In those famous words from "Cool Hand Luke," "What we have here is a
failure to communicate." For my role in that failure I apologize.
Tony Travis wrote:
I think problems can occur when you enforce such a strict demarcation
boundary between your role and the role of the scientists you support:
If communication between you and the scientists breaks down and you do
not understand what they want to do then you cannot support their work
effectively. The bottom line for me is that it is the objective of the
organisation as a whole to produce research, and your role within the
organisation is to facilitate the work of the scientists who do it.
Agreed. The point that I'm making is that managing a resource for one
individual or group is different than managing it for multiple
individuals or groups. It is my role within the organization to support
the work of ALL of the scientists. That means that for instance that we
use a batch system. It means that we have limits on the number of jobs
anyone can submit. It does not mean that I don't listen to what other
people need.
I'm a scientist with a Linux box at my house: I also built and manage a
small (64-1p node) openMosix Beowulf cluster for bioinformatics work at
RRI and for the bioinformatics/mathematical work of our sister
organisation BioSS. I don't think I'm exceptional in doing this, but I
do think that having a Linux box at home has been very useful to me in
gaining the experience I needed to manage our Beowulf cluster.
Not 'everyone' like me is as stupid or naive as you imply. I have the
support of an excellent IT department and an electronics workshop who
talk to me and understand very well what I want to do with the Beowulf.
We have about 400 user accounts, which are registered and managed by IT
centrally. I just enable NIS. The IT department also manage the central
filers where precious data files are stored. I manage 3.2 TB of local
RAID on the Beowulf. In my opinion this type of cooperation is a lot
more effective than strict job demarcation...
For the record, I implied no stupidity and no naivete. I don't manage a
machine for an individual or even a department. I manage it for the
institution. I work with individuals to meet their needs. Meeting these
needs has helped us to grow our resources from 10's of processors to
hundreds. It has provided researchers the resources to win millions of
dollars in grants that we couldn't have competed for without the
cooperation that we've built.
Seems to me that it would be straight-forward to know this if you use a
package management system like apt or rpm, which keeps track of what's
installed and what the dependencies are. However, I also think that it's
quite right that you should know more about this than him. In an ideal
world, you should both make the decision about what to do on a rational
basis. I doubt that he asked you to do it for no reason at all.
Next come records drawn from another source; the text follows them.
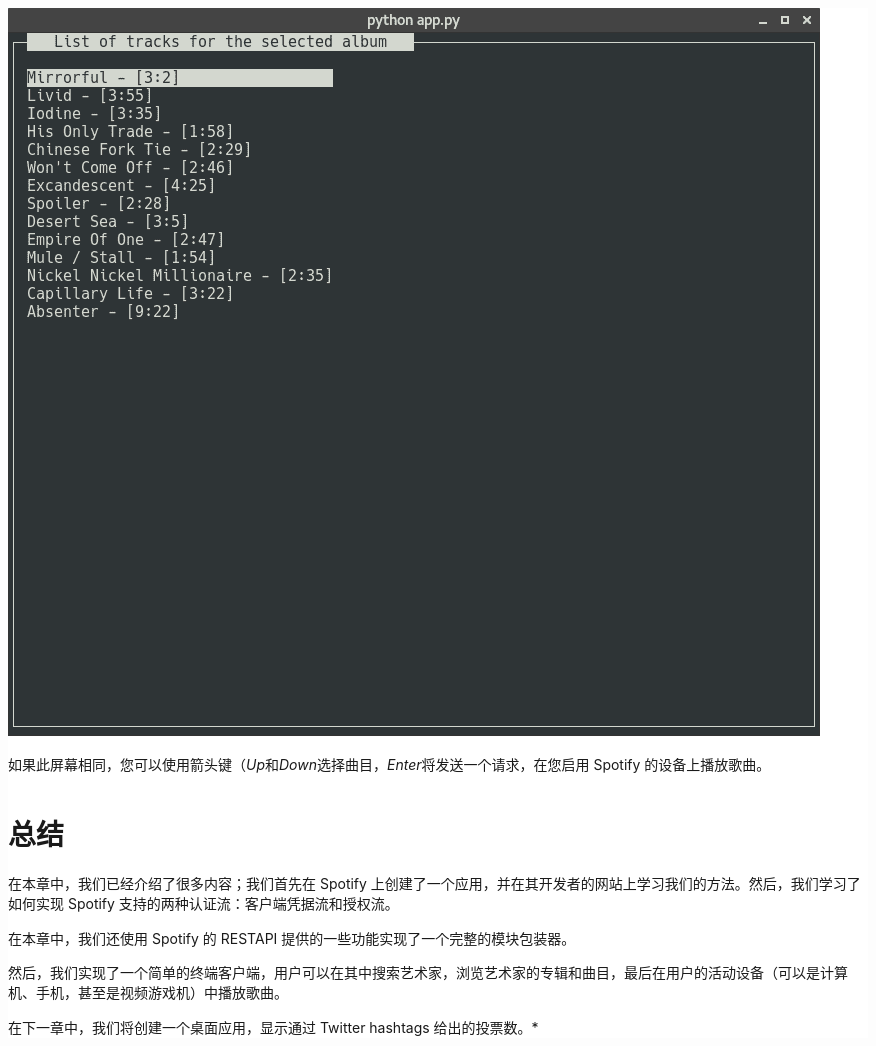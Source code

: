 ![](img/71f792f1-dc7c-4300-a96e-3983f7576669.png)

如果此屏幕相同，您可以使用箭头键（*Up*和*Down*选择曲目，*Enter*将发送一个请求，在您启用 Spotify 的设备上播放歌曲。

# 总结

在本章中，我们已经介绍了很多内容；我们首先在 Spotify 上创建了一个应用，并在其开发者的网站上学习我们的方法。然后，我们学习了如何实现 Spotify 支持的两种认证流：客户端凭据流和授权流。

在本章中，我们还使用 Spotify 的 RESTAPI 提供的一些功能实现了一个完整的模块包装器。

然后，我们实现了一个简单的终端客户端，用户可以在其中搜索艺术家，浏览艺术家的专辑和曲目，最后在用户的活动设备（可以是计算机、手机，甚至是视频游戏机）中播放歌曲。

在下一章中，我们将创建一个桌面应用，显示通过 Twitter hashtags 给出的投票数。*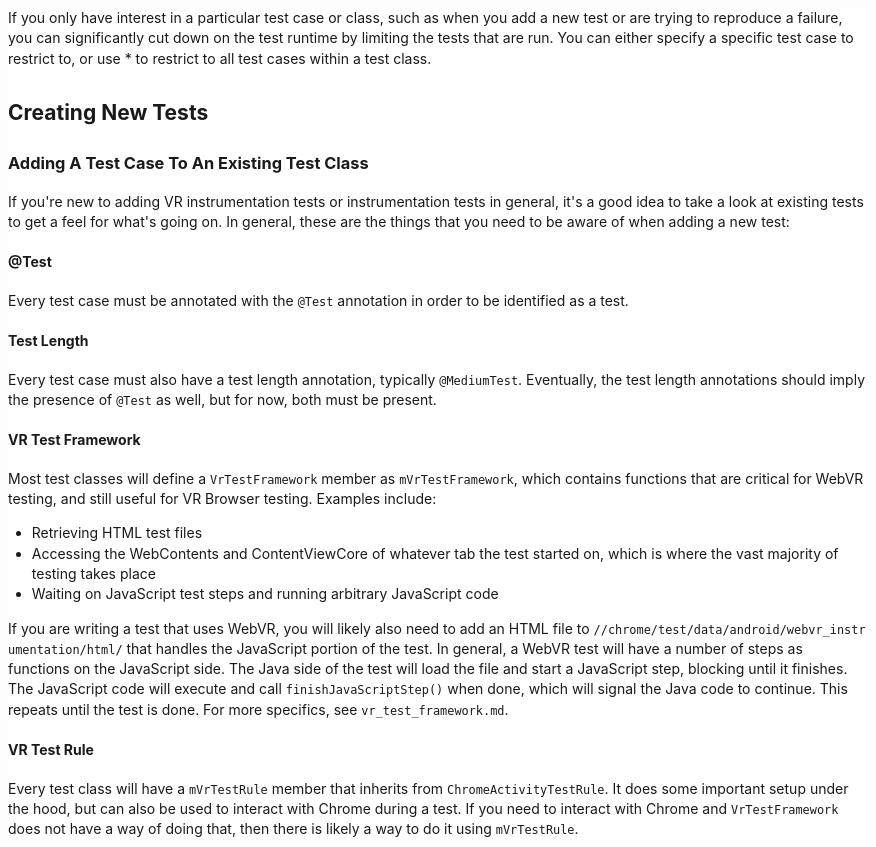 If you only have interest in a particular test case or class, such as when you
add a new test or are trying to reproduce a failure, you can significantly cut
down on the test runtime by limiting the tests that are run. You can either
specify a specific test case to restrict to, or use \* to restrict to all test
cases within a test class.

## Creating New Tests

### Adding A Test Case To An Existing Test Class

If you're new to adding VR instrumentation tests or instrumentation tests in
general, it's a good idea to take a look at existing tests to get a feel for
what's going on. In general, these are the things that you need to be aware of
when adding a new test:

#### @Test

Every test case must be annotated with the `@Test` annotation in order to be
identified as a test.

#### Test Length

Every test case must also have a test length annotation, typically
`@MediumTest`. Eventually, the test length annotations should imply the presence
of `@Test` as well, but for now, both must be present.

#### VR Test Framework

Most test classes will define a `VrTestFramework` member as `mVrTestFramework`,
which contains functions that are critical for WebVR testing, and still useful
for VR Browser testing. Examples include:

* Retrieving HTML test files
* Accessing the WebContents and ContentViewCore of whatever tab the test started
  on, which is where the vast majority of testing takes place
* Waiting on JavaScript test steps and running arbitrary JavaScript code

If you are writing a test that uses WebVR, you will likely also need to add an
HTML file to `//chrome/test/data/android/webvr_instrumentation/html/` that
handles the JavaScript portion of the test. In general, a WebVR test will have a
number of steps as functions on the JavaScript side. The Java side of the test
will load the file and start a JavaScript step, blocking until it finishes. The
JavaScript code will execute and call `finishJavaScriptStep()` when done, which
will signal the Java code to continue. This repeats until the test is done. For
more specifics, see `vr_test_framework.md`.

#### VR Test Rule

Every test class will have a `mVrTestRule` member that inherits from
`ChromeActivityTestRule`. It does some important setup under the hood, but can
also be used to interact with Chrome during a test. If you need to interact with
Chrome and `VrTestFramework` does not have a way of doing that, then there is
likely a way to do it using `mVrTestRule`.
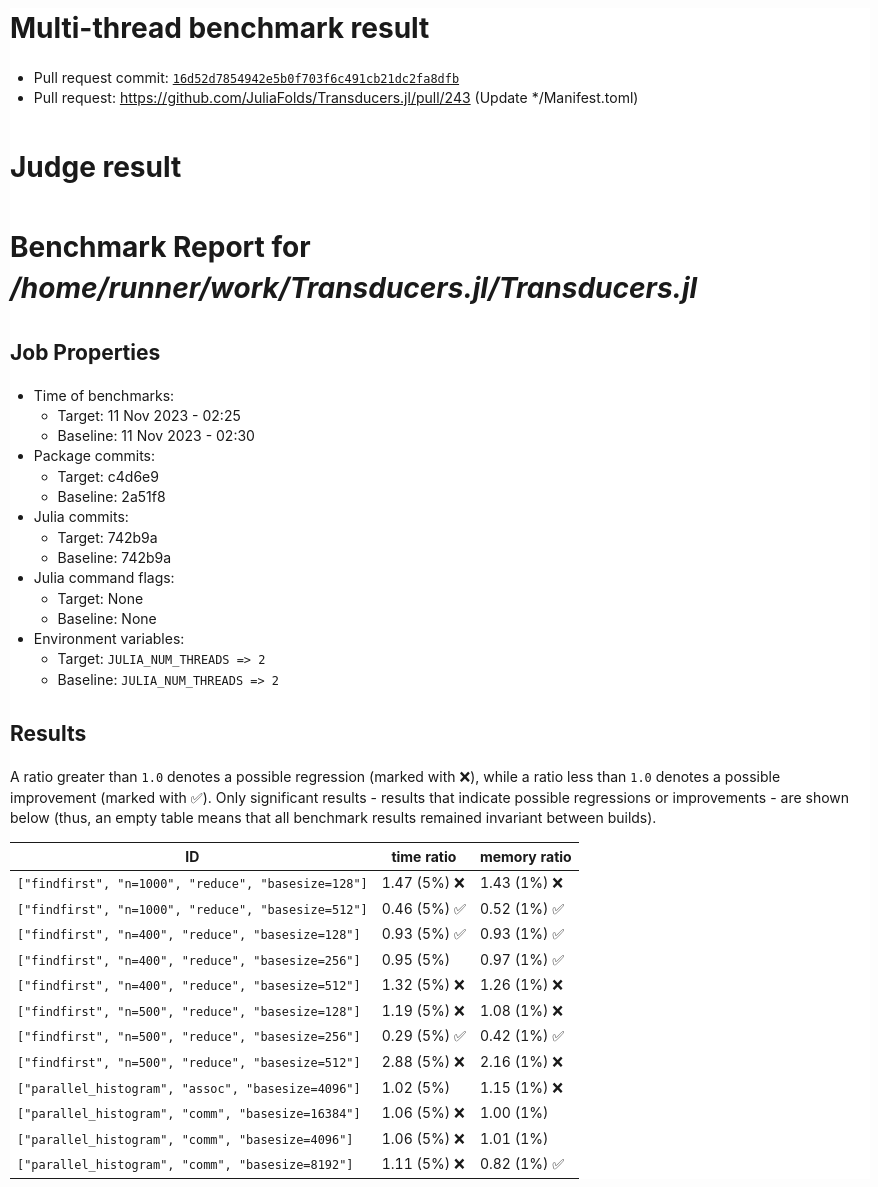 # Multi-thread benchmark result

* Pull request commit: [`16d52d7854942e5b0f703f6c491cb21dc2fa8dfb`](https://github.com/JuliaFolds/Transducers.jl/commit/16d52d7854942e5b0f703f6c491cb21dc2fa8dfb)
* Pull request: <https://github.com/JuliaFolds/Transducers.jl/pull/243> (Update */Manifest.toml)

# Judge result
# Benchmark Report for */home/runner/work/Transducers.jl/Transducers.jl*

## Job Properties
* Time of benchmarks:
    - Target: 11 Nov 2023 - 02:25
    - Baseline: 11 Nov 2023 - 02:30
* Package commits:
    - Target: c4d6e9
    - Baseline: 2a51f8
* Julia commits:
    - Target: 742b9a
    - Baseline: 742b9a
* Julia command flags:
    - Target: None
    - Baseline: None
* Environment variables:
    - Target: `JULIA_NUM_THREADS => 2`
    - Baseline: `JULIA_NUM_THREADS => 2`

## Results
A ratio greater than `1.0` denotes a possible regression (marked with :x:), while a ratio less
than `1.0` denotes a possible improvement (marked with :white_check_mark:). Only significant results - results
that indicate possible regressions or improvements - are shown below (thus, an empty table means that all
benchmark results remained invariant between builds).

| ID                                                  | time ratio                   | memory ratio                 |
|-----------------------------------------------------|------------------------------|------------------------------|
| `["findfirst", "n=1000", "reduce", "basesize=128"]` |                1.47 (5%) :x: |                1.43 (1%) :x: |
| `["findfirst", "n=1000", "reduce", "basesize=512"]` | 0.46 (5%) :white_check_mark: | 0.52 (1%) :white_check_mark: |
| `["findfirst", "n=400", "reduce", "basesize=128"]`  | 0.93 (5%) :white_check_mark: | 0.93 (1%) :white_check_mark: |
| `["findfirst", "n=400", "reduce", "basesize=256"]`  |                   0.95 (5%)  | 0.97 (1%) :white_check_mark: |
| `["findfirst", "n=400", "reduce", "basesize=512"]`  |                1.32 (5%) :x: |                1.26 (1%) :x: |
| `["findfirst", "n=500", "reduce", "basesize=128"]`  |                1.19 (5%) :x: |                1.08 (1%) :x: |
| `["findfirst", "n=500", "reduce", "basesize=256"]`  | 0.29 (5%) :white_check_mark: | 0.42 (1%) :white_check_mark: |
| `["findfirst", "n=500", "reduce", "basesize=512"]`  |                2.88 (5%) :x: |                2.16 (1%) :x: |
| `["parallel_histogram", "assoc", "basesize=4096"]`  |                   1.02 (5%)  |                1.15 (1%) :x: |
| `["parallel_histogram", "comm", "basesize=16384"]`  |                1.06 (5%) :x: |                   1.00 (1%)  |
| `["parallel_histogram", "comm", "basesize=4096"]`   |                1.06 (5%) :x: |                   1.01 (1%)  |
| `["parallel_histogram", "comm", "basesize=8192"]`   |                1.11 (5%) :x: | 0.82 (1%) :white_check_mark: |
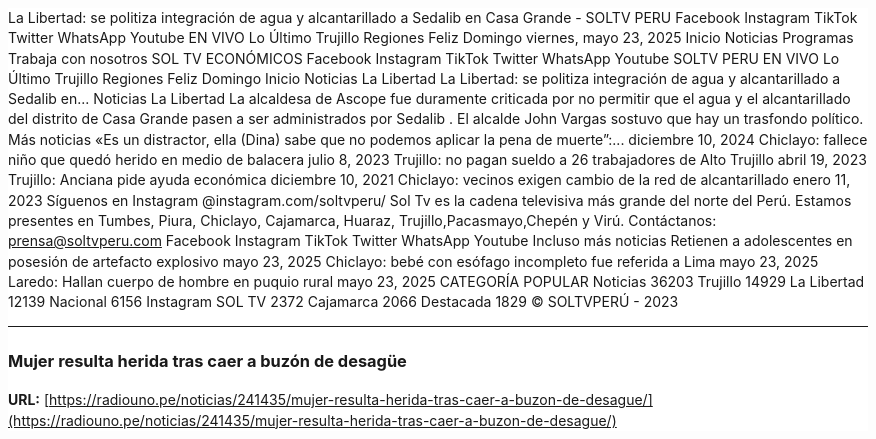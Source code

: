 La Libertad: se politiza integración de agua y alcantarillado a Sedalib en Casa Grande - SOLTV PERU Facebook Instagram TikTok Twitter WhatsApp Youtube EN VIVO Lo Último Trujillo Regiones Feliz Domingo viernes, mayo 23, 2025 Inicio Noticias Programas Trabaja con nosotros SOL TV ECONÓMICOS Facebook Instagram TikTok Twitter WhatsApp Youtube SOLTV PERU EN VIVO Lo Último Trujillo Regiones Feliz Domingo Inicio Noticias La Libertad La Libertad: se politiza integración de agua y alcantarillado a Sedalib en... Noticias La Libertad La alcaldesa de Ascope fue duramente criticada por no permitir que el agua y el alcantarillado del distrito de Casa Grande pasen a ser administrados por Sedalib . El alcalde John Vargas sostuvo que hay un trasfondo político. Más noticias «Es un distractor, ella (Dina) sabe que no podemos aplicar la pena de muerte”:... diciembre 10, 2024 Chiclayo: fallece niño que quedó herido en medio de balacera julio 8, 2023 Trujillo: no pagan sueldo a 26 trabajadores de Alto Trujillo abril 19, 2023 Trujillo: Anciana pide ayuda económica diciembre 10, 2021 Chiclayo: vecinos exigen cambio de la red de alcantarillado enero 11, 2023 Síguenos en Instagram @instagram.com/soltvperu/ Sol Tv es la cadena televisiva más grande del norte del Perú. Estamos presentes en Tumbes, Piura, Chiclayo, Cajamarca, Huaraz, Trujillo,Pacasmayo,Chepén y Virú. Contáctanos: prensa@soltvperu.com Facebook Instagram TikTok Twitter WhatsApp Youtube Incluso más noticias Retienen a adolescentes en posesión de artefacto explosivo mayo 23, 2025 Chiclayo: bebé con esófago incompleto fue referida a Lima mayo 23, 2025 Laredo: Hallan cuerpo de hombre en puquio rural mayo 23, 2025 CATEGORÍA POPULAR Noticias 36203 Trujillo 14929 La Libertad 12139 Nacional 6156 Instagram SOL TV 2372 Cajamarca 2066 Destacada 1829 © SOLTVPERÚ - 2023

---

### Mujer resulta herida tras caer a buzón de desagüe

**URL:** [https://radiouno.pe/noticias/241435/mujer-resulta-herida-tras-caer-a-buzon-de-desague/](https://radiouno.pe/noticias/241435/mujer-resulta-herida-tras-caer-a-buzon-de-desague/)
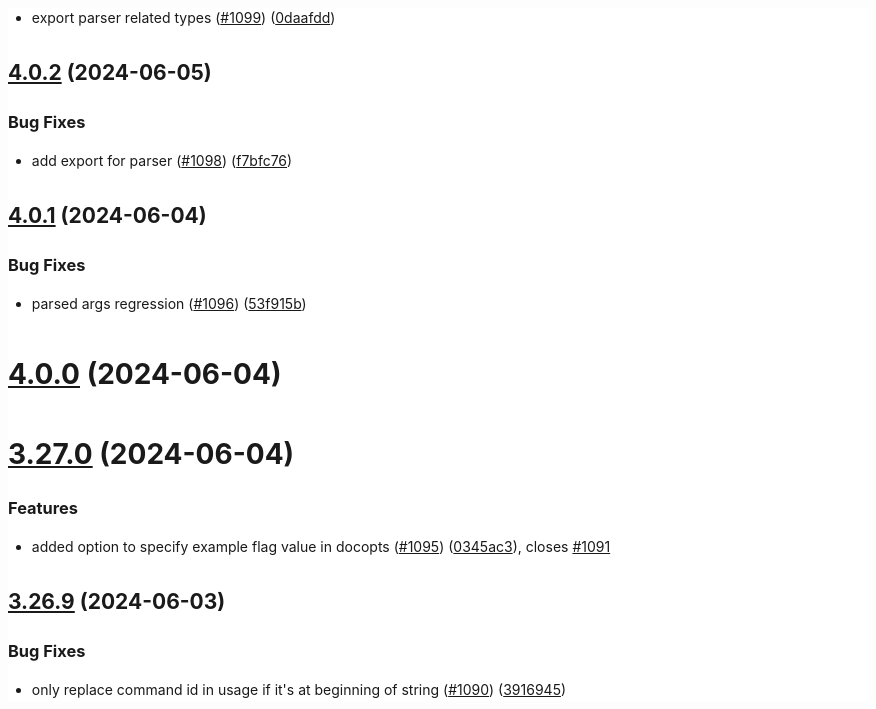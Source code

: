 * export parser related types ([#1099](https://github.com/oclif/core/issues/1099)) ([0daafdd](https://github.com/oclif/core/commit/0daafdd47f4f7925502513dc9097193a691bad1f))



## [4.0.2](https://github.com/oclif/core/compare/4.0.1...4.0.2) (2024-06-05)


### Bug Fixes

* add export for parser ([#1098](https://github.com/oclif/core/issues/1098)) ([f7bfc76](https://github.com/oclif/core/commit/f7bfc7607ecafbe669696b6b18a332af617dd981))



## [4.0.1](https://github.com/oclif/core/compare/4.0.0...4.0.1) (2024-06-04)


### Bug Fixes

* parsed args regression ([#1096](https://github.com/oclif/core/issues/1096)) ([53f915b](https://github.com/oclif/core/commit/53f915b949596a0a30784586790f5cdee6a60426))



# [4.0.0](https://github.com/oclif/core/compare/3.27.0...4.0.0) (2024-06-04)



# [3.27.0](https://github.com/oclif/core/compare/3.26.9...3.27.0) (2024-06-04)


### Features

* added option to specify example flag value in docopts ([#1095](https://github.com/oclif/core/issues/1095)) ([0345ac3](https://github.com/oclif/core/commit/0345ac33bb8726c4d9870d4f2a8f3dcdee8bd07a)), closes [#1091](https://github.com/oclif/core/issues/1091)



## [3.26.9](https://github.com/oclif/core/compare/3.26.8...3.26.9) (2024-06-03)


### Bug Fixes

* only replace command id in usage if it's at beginning of string ([#1090](https://github.com/oclif/core/issues/1090)) ([3916945](https://github.com/oclif/core/commit/391694559446ef82bc5fc307e6e9ff72e44f7558))
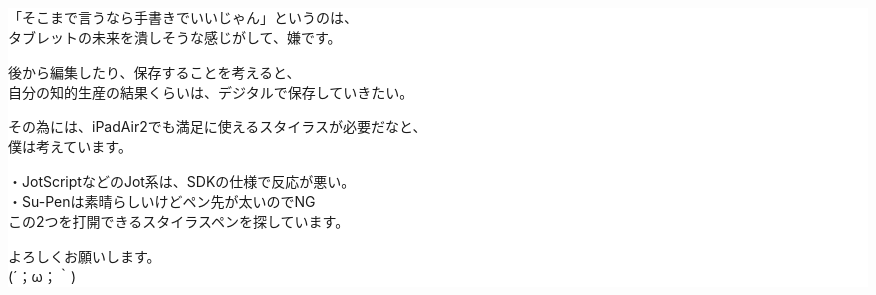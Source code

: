 「そこまで言うなら手書きでいいじゃん」というのは、  
タブレットの未来を潰しそうな感じがして、嫌です。

後から編集したり、保存することを考えると、  
自分の知的生産の結果くらいは、デジタルで保存していきたい。

その為には、iPadAir2でも満足に使えるスタイラスが必要だなと、  
僕は考えています。

・JotScriptなどのJot系は、SDKの仕様で反応が悪い。  
・Su-Penは素晴らしいけどペン先が太いのでNG  
この2つを打開できるスタイラスペンを探しています。

よろしくお願いします。  
(´；ω；｀)

 [1]: https://twitter.com/jun3010me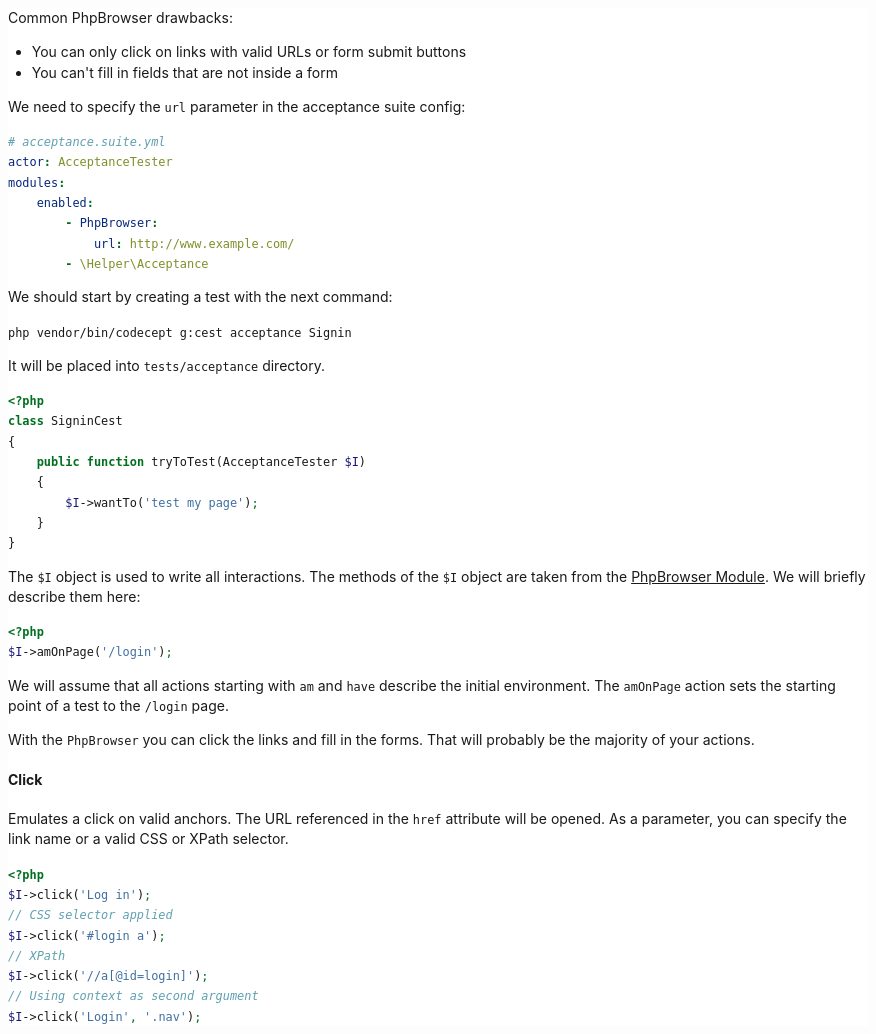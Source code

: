 Common PhpBrowser drawbacks:

* You can only click on links with valid URLs or form submit buttons
* You can't fill in fields that are not inside a form

We need to specify the `url` parameter in the acceptance suite config:

```yaml
# acceptance.suite.yml
actor: AcceptanceTester
modules:
    enabled:
        - PhpBrowser:
            url: http://www.example.com/
        - \Helper\Acceptance
```

We should start by creating a test with the next command:

```
php vendor/bin/codecept g:cest acceptance Signin
```

It will be placed into `tests/acceptance` directory.

```php
<?php
class SigninCest
{
    public function tryToTest(AcceptanceTester $I)
    {
        $I->wantTo('test my page');
    }
}
```

The `$I` object is used to write all interactions.
The methods of the `$I` object are taken from the [PhpBrowser Module](http://codeception.com/docs/modules/PhpBrowser). We will briefly describe them here:

```php
<?php
$I->amOnPage('/login');
```

We will assume that all actions starting with `am` and `have` describe the initial environment.
The `amOnPage` action sets the starting point of a test to the `/login` page.

With the `PhpBrowser` you can click the links and fill in the forms. That will probably be the majority of your actions.

#### Click

Emulates a click on valid anchors. The URL referenced in the `href` attribute will be opened.
As a parameter, you can specify the link name or a valid CSS or XPath selector.

```php
<?php
$I->click('Log in');
// CSS selector applied
$I->click('#login a');
// XPath
$I->click('//a[@id=login]');
// Using context as second argument
$I->click('Login', '.nav');
```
I don't work with much scientific software that is available in rpm
form. Some of it is binary. But most is compiled specifically for our
machines using high performance compilers from absoft, intel, pathscale
or the Portland Group. So apt and rpm don't solve the problem. After
discussing the issue with the PI, we discovered that she didn't need the
most recent version (as I think that I noted in my original reply). The
version that was installed would work.
Most of the problems I've come accross like this arise from a lack of
communication. I believe it's quite important for you to know why he
wanted to do the upgrade, and for you to inform him about any problems
or conflicts of interest that would result from the upgrade. Presumably,
that is exactly what you did. My only complaint here is the impression
you give that scientists like me want to upgrade software just for the
sake of doing it. Please ask yourself why did the upstream maintainers
release a new version? Was it just for the sake of upgrading it?
The person who wanted the upgrade was not the PI it was a member of our
staff. When I asked him to research the needed changes and talked with
the PI, the upgrade was not necessary.
I do advocate upgrading unless there is a reason *not* to
do it. You seem to recommend the opposite of not upgrading unless there
*is* a reason to do it. I wonder which strategy results in less work?
Finally, in general, the uptime of my clusters are measured in years. My
originial cluster purchased from Paralogic ran with downtime of less
than 3 hours in 5 years. I think that works out to 99.9999% uptime.